The outright mercantilism didnt stop with municipal diplomacy during the Civil War for Jacksonville.  Reconstruction brought the Railroad money and Bond Swindles which swelled local pockets with enough money to invest in tourist schemes.  By the turn of the century the city was a well known location for excellent trade because of the er ,....ahem.....shall we say.....lax port policies and the advantageous hegemony of a small nest of railroad companies operating out of the railyards downtown.
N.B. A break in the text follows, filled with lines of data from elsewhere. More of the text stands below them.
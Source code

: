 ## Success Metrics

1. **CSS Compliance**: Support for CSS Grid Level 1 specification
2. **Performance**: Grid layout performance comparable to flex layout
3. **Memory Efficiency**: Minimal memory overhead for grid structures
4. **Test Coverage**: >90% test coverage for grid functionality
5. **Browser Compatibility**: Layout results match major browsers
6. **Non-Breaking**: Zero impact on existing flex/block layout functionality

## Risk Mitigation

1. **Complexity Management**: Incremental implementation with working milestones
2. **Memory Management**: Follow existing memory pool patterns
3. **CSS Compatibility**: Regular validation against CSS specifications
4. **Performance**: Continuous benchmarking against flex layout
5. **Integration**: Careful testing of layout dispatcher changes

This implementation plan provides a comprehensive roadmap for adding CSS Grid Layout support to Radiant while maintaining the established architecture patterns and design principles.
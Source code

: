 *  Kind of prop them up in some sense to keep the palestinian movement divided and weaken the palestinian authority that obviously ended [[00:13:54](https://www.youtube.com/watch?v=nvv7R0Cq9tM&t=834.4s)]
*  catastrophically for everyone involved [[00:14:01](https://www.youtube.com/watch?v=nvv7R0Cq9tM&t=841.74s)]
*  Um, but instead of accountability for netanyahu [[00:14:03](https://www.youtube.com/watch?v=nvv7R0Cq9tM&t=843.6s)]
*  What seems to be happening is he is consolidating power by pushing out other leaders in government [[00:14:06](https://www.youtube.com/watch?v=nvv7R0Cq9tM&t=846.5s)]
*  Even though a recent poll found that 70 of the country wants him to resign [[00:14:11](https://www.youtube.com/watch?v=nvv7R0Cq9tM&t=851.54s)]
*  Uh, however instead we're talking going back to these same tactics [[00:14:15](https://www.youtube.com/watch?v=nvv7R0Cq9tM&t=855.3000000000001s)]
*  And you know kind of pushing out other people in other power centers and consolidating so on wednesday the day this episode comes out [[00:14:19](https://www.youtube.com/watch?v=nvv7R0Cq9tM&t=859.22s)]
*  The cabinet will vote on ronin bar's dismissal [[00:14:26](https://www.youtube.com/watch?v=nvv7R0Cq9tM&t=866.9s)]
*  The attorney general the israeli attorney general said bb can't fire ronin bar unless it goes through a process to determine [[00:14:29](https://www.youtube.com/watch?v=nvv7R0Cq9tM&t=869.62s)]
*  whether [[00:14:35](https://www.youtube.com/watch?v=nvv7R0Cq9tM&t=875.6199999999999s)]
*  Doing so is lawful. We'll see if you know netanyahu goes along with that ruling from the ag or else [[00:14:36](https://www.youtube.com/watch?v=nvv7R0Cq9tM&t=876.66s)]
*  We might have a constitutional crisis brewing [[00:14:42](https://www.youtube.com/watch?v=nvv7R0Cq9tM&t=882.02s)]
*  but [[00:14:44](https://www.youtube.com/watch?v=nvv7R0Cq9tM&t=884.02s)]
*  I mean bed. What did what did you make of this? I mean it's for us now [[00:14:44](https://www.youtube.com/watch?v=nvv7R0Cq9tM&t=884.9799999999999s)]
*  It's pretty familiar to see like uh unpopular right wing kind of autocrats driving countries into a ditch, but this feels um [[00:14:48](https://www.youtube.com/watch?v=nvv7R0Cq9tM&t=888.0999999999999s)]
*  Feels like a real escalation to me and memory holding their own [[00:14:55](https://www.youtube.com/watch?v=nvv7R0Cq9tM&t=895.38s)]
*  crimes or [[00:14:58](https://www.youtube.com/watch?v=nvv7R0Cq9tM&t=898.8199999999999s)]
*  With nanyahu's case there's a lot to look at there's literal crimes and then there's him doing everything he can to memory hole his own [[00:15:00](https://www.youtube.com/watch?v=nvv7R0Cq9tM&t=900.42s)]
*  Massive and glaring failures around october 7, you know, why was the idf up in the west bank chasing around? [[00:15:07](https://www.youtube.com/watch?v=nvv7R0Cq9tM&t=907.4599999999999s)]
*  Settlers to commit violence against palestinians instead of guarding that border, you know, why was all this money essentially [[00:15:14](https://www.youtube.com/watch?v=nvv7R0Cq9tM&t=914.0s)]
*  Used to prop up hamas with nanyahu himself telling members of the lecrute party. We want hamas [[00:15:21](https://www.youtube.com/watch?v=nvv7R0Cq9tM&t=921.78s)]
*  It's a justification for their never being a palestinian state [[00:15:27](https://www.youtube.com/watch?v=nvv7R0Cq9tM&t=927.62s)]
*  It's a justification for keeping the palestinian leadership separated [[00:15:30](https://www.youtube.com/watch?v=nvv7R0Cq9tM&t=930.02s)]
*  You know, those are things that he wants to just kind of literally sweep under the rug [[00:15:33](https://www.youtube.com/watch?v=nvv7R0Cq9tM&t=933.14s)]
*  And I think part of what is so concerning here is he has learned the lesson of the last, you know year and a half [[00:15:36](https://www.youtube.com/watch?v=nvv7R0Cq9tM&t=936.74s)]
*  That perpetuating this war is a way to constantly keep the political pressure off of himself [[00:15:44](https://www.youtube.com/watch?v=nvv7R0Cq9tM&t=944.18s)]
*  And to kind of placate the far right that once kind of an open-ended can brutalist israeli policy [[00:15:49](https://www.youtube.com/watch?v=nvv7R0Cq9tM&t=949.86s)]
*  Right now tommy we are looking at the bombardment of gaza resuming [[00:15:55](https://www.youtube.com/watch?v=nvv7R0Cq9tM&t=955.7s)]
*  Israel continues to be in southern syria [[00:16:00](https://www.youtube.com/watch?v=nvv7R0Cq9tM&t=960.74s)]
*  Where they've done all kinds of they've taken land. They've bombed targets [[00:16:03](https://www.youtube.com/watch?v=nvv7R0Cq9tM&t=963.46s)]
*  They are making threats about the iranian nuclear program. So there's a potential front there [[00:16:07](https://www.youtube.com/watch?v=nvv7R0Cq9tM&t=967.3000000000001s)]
Intersection of Bay and Laura Streets in 1908 

Jacksonville began to see that there was long term profit in brokering trade from overseas to the domestic markets, and the city began to specialize in merchant marine activities and the waterfront downtown turned into a gigantic series of wharfs and shipyards which wholly dominated the center of the city with robust river activity, local vessels running all manner of goods (both the legal and the highly profitable variety) with a vast network of ferrymen controlling the river crossings of goods and people.

It seems nearly impossible to ponder, but even after the Great Fire of 1901, the city had attained the status of a major city even before the bridges were built or the modern interstate highway system was even devised.  In 1915, the downtown of Jacksonville stretched from what is now called the Prime Osborn Convention center all the way down to the foot of the Matthews and Hart Bridges.  Dense, largely commercial neighborhoods crowded this huge area in a way that can no longer be seen as literally HALF of it has been razed to the ground, to make way for the football stadium, the Coliseum, Metropolitan Park, and a rolling cemetary of parking fields and the other half has been culled since then, pulling down more than 60 percent of the buildings which made up that larger, greater downtown.

Main Street in the 1920's 

The city was compact and dense with highly snooty neighborhoods in both Springfield and the Southwest developments of Avondale.  Regular folk lived everywhere else, but especially on the city's more workingclass east and north sides.

Not even the Great Fire of 1901 slowed down the commercial growth of Jacksonville, because its money just kept floating in on the ships. (and quite often, under and behind them....in hidden compartments and trick floors)  Which brings us to the just past century.  In terms of architecture, the Great Fire couldnt have possibly come at a more propitious time as it allowed the city to be rebuilt with modern architects like Henry Klutho creating one of the largest inventories of Praire School of architecture outside of the midwest, and bragging rights for the Cadillac and Caviar Set ever since.  (And presently the BMW and a Bob Hairdo Set)

  

Adams Street (intersection with Main Street in center of photograph) in the 1930s

While Klutho is mostly remembered as our revered architectural diety, at the time, he was quite the fellow and had his fingers in a number of little pies.  He was the civil engineer who created the beautiful series of retention ponds along Hogan's Creek and in so doing solved the areas serious problem of flooding. (until a clever park planner completely screwed that up in one of the many 'improvements' of the 60s---now it floods again)  He was also deeply involved in the Motion Picture industry that had its first home in Jacksonville before it relocated.....to a little nowhere place called 'Hollywoodland'. 

But in the Klutho Era, Jacksonville started becoming recogniseable to its modern residents.  The Acosta Bridge was opened on May 15, 1924, with a number of Ferrymen led dynamiting attempts that were not limited to the Bridge itself, but also graciously extended to the home of the President of the City Council, St. Elmo Acosta.

With the completion of the double track  Railroad Bridge in 1925, replacing the earlier single track span completed on January 5, 1890.  Downtown exploded.